これまでと違うものに眼を向ける。
短歌の経験値を上げたくて、なんとなく短歌系の本にチラホラと手をつけ、少し前から角川から出ている雑誌の『短歌』を読んでいる。
経験値が欲しいと言いつつ、自分も詠んでみようということでもなく、そもそも演劇のセリフの扱いについて考えているうちに、散文、散文詩の前に、定型詩はそもそもどうなっているのかということが知りたくなったものだ。
とりあえず、古文の授業の延長的な知識と百人一首やら古今、新古今はなんとなく読み、数名の歌人の名前はわかっても、名前と作品が結びつくことのない状態からスタート。
そんな状態でも昔からある母語の定型詩を相手に、既にピンとくる歌、こない歌というのはあり、既に自分の中で何か好みのようなものが生じているということがわかる。
好みがあったとして、理解や、より深い鑑賞のための眼や感覚は今後何か変わっていくだろうか。
雑誌『短歌』で連載しているカン・ハンナのエッセイと歌を読んでいると、彼女の母国語の韓国語のリズム感もあるだろうか、何か、余計に心のリズムのようなものがストレートに伝わってくるような気がして、とても興味深い。
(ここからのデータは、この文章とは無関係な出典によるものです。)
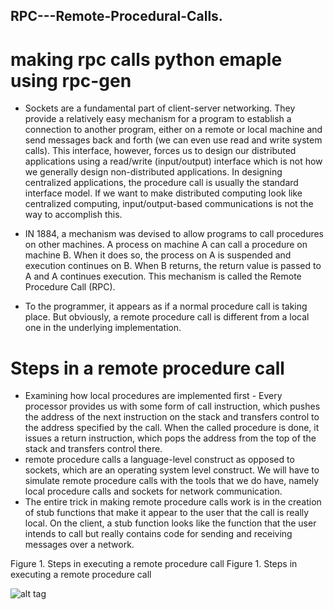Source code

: ## RPC---Remote-Procedural-Calls.  

# making rpc calls python emaple using rpc-gen  


  - Sockets are a fundamental part of client-server networking. They provide a relatively easy mechanism for a program to establish a connection to another program, either on a remote or local machine and send messages back and forth (we can even use read and write system calls). This interface, however, forces us to design our distributed applications using a read/write (input/output) interface which is not how we generally design non-distributed applications. In designing centralized applications, the procedure call is usually the standard interface model. If we want to make distributed computing look like centralized computing, input/output-based communications is not the way to accomplish this.  
  
  - IN 1884, a mechanism was devised to allow programs to call procedures on other machines. A process on machine A can call a procedure on machine B. When it does so, the process on A is suspended and execution continues on B. When B returns, the return value is passed to A and A continues execution. This mechanism is called the Remote Procedure Call (RPC). 
  
  -  To the programmer, it appears as if a normal procedure call is taking place. But obviously, a remote procedure call is different from a local one in the underlying implementation.
  
# Steps in a remote procedure call

  - Examining how local procedures are implemented first - Every processor provides us with some form of call instruction, which pushes the address of the next instruction on the stack and transfers control to the address specified by the call. When the called procedure is done, it issues a return instruction, which pops the address from the top of the stack and transfers control there.  
  - remote procedure calls a language-level construct as opposed to sockets, which are an operating system level construct. We will have to simulate remote procedure calls with the tools that we do have, namely local procedure calls and sockets for network communication.
  - The entire trick in making remote procedure calls work is in the creation of stub functions that make it appear to the user that the call is really local. On the client, a stub function looks like the function that the user intends to call but really contains code for sending and receiving messages over a network.  
  
  
   Figure 1. Steps in executing a remote procedure call
Figure 1. Steps in executing a remote procedure call

![alt tag](https://www.cs.rutgers.edu/~pxk/417/notes/images/rpc-flow.png)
いや、カン・ハンナに関しては、素直にファンになってしまった。歌集買いました。第二歌集も間も無くとのこと。
なんとなく雑誌を見ているだけでも、多くの短歌結社があり、歌人には師と仰ぐ人が居て、仲間が居て自分が居るという単に詠みっぱなしでない人々の層がそこにあることもわかる。
何か目指すものがあり、作品に対する批評があれば。意識して続けていく限りは、自ずと磨かれていくであろう羨ましさを感じる。
こちらはといえば、特段、直に師事したという師もおらず、ただ田舎で演劇の形式自体と戯曲について考えている、日本の現代劇の現状の中では特段珍しくもない辺縁の果て。書く仲間が居るというだけでも、かなり羨ましい。